Not even looking up from her work, Jia pushed aside the peppers into a bowl and began cutting the summer squash into evenly sliced circles. “Who do you think saves her when she puts her foot in her mouth?”

“And you had to tell him that?” Any disapproval that was there was easily erased by a quick kiss through matching smiles. These two were so in love, like the stuff of storybooks, that Dira barely knew how to handle it sometimes. For real, it had a way of making him feel jittery to see love that honest existed for anyone.

He made himself smile when Kalghi drew back from their kiss and gave her attention to him again. If he could make his tail stop flicking, curling and uncurling, she might’ve even been convinced.

“Got a question for you, actually.”

“That right?”

The beat of silence filled with the steady rhythm of Jia’s chopping was worse than nearly any question Kalghi could ask.
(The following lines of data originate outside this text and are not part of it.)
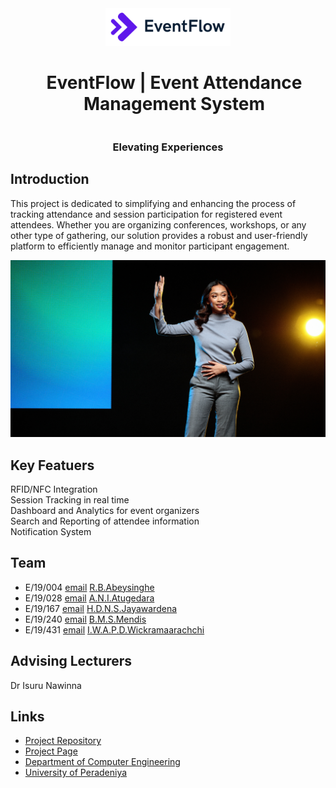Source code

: <div align="center">
  <img src="./docs/images/eventflow.png" alt="EventFlow Logo" width="200">
  <h1 style="display: inline-block; margin-left: 20px;">EventFlow | Event Attendance Management System</h1>
  <h3> Elevating Experiences</h3>
</div>

<!-- <div align="center">

[![Contributors][contributors-shield]](https://github.com/cepdnaclk/e19-3yp-Event-Attendance-Management-System/graphs/contributors)&ensp;
[![Forks][forks-shield]](https://github.com/cepdnaclk/e19-3yp-Event-Attendance-Management-System/network/members)&ensp;
[![Stargazers][stars-shield]](https://github.com/cepdnaclk/e19-3yp-Event-Attendance-Management-System/stargazers)&ensp;
[![Issues][issues-shield]](https://github.com/cepdnaclk/e19-3yp-Event-Attendance-Management-System/issues)

</div> -->

## Introduction

This project is dedicated to simplifying and enhancing the process of tracking attendance and session participation for registered event attendees. Whether you are organizing conferences, workshops, or any other type of gathering, our solution provides a robust and user-friendly platform to efficiently manage and monitor participant engagement.

[![Example Video](./docs/images/thumbnail.png)](https://www.youtube.com/watch?v=6XMMViNymo0)

## Key Featuers

RFID/NFC Integration <br>
Session Tracking in real time <br>
Dashboard and Analytics for event organizers <br>
Search and Reporting of attendee information <br>
Notification System <br>

## Team

- E/19/004 [email](e19003@eng.pdn.ac.lk) [R.B.Abeysinghe](https://github.com/RavinduBA)
- E/19/028 [email](e19028@eng.pdn.ac.lk) [A.N.I.Atugedara](https://github.com/NilakshiInduwara)
- E/19/167 [email](e19167@eng.pdn.ac.lk) [H.D.N.S.Jayawardena](https://github.com/sath8)
- E/19/240 [email](e19240@eng.pdn.ac.lk) [B.M.S.Mendis](https://github.com/Shenal-M)
- E/19/431 [email](e19431@eng.pdn.ac.lk) [I.W.A.P.D.Wickramaarachchi](https://github.com/Prageeth-Dananjaya)

## Advising Lecturers

Dr Isuru Nawinna

## Links

- [Project Repository](https://github.com/cepdnaclk/e19-3yp-Event-Attendance-Management-System)
- [Project Page](https://cepdnaclk.github.io/e19-3yp-Event-Attendance-Management-System/)
- [Department of Computer Engineering](http://www.ce.pdn.ac.lk/)
- [University of Peradeniya](https://eng.pdn.ac.lk/)

[//]: # "Please refer this to learn more about Markdown syntax"
[//]: # "https://github.com/adam-p/markdown-here/wiki/Markdown-Cheatsheet"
“You were gone an awful long time.”

Hidden questions, his least favorite kind. Dira sighed, his hand finding the back of his neck while his tail wrapped around his leg. They cared, that was why she asked, but that knowledge didn’t make the situation any less uncomfortable.

“None of that. Someone’s got to keep you safe.” Kalghi pulled the towel off her shoulder to smack it against his knee, and a chorus of giggles from upstairs confirmed that that particular noise carried up to the kids.

“Yeah, that’s my job.” Double teamed by worried Mom looks from just four words, all Dira could do was laugh. “You’re really good at that! The coordination gave me chills.”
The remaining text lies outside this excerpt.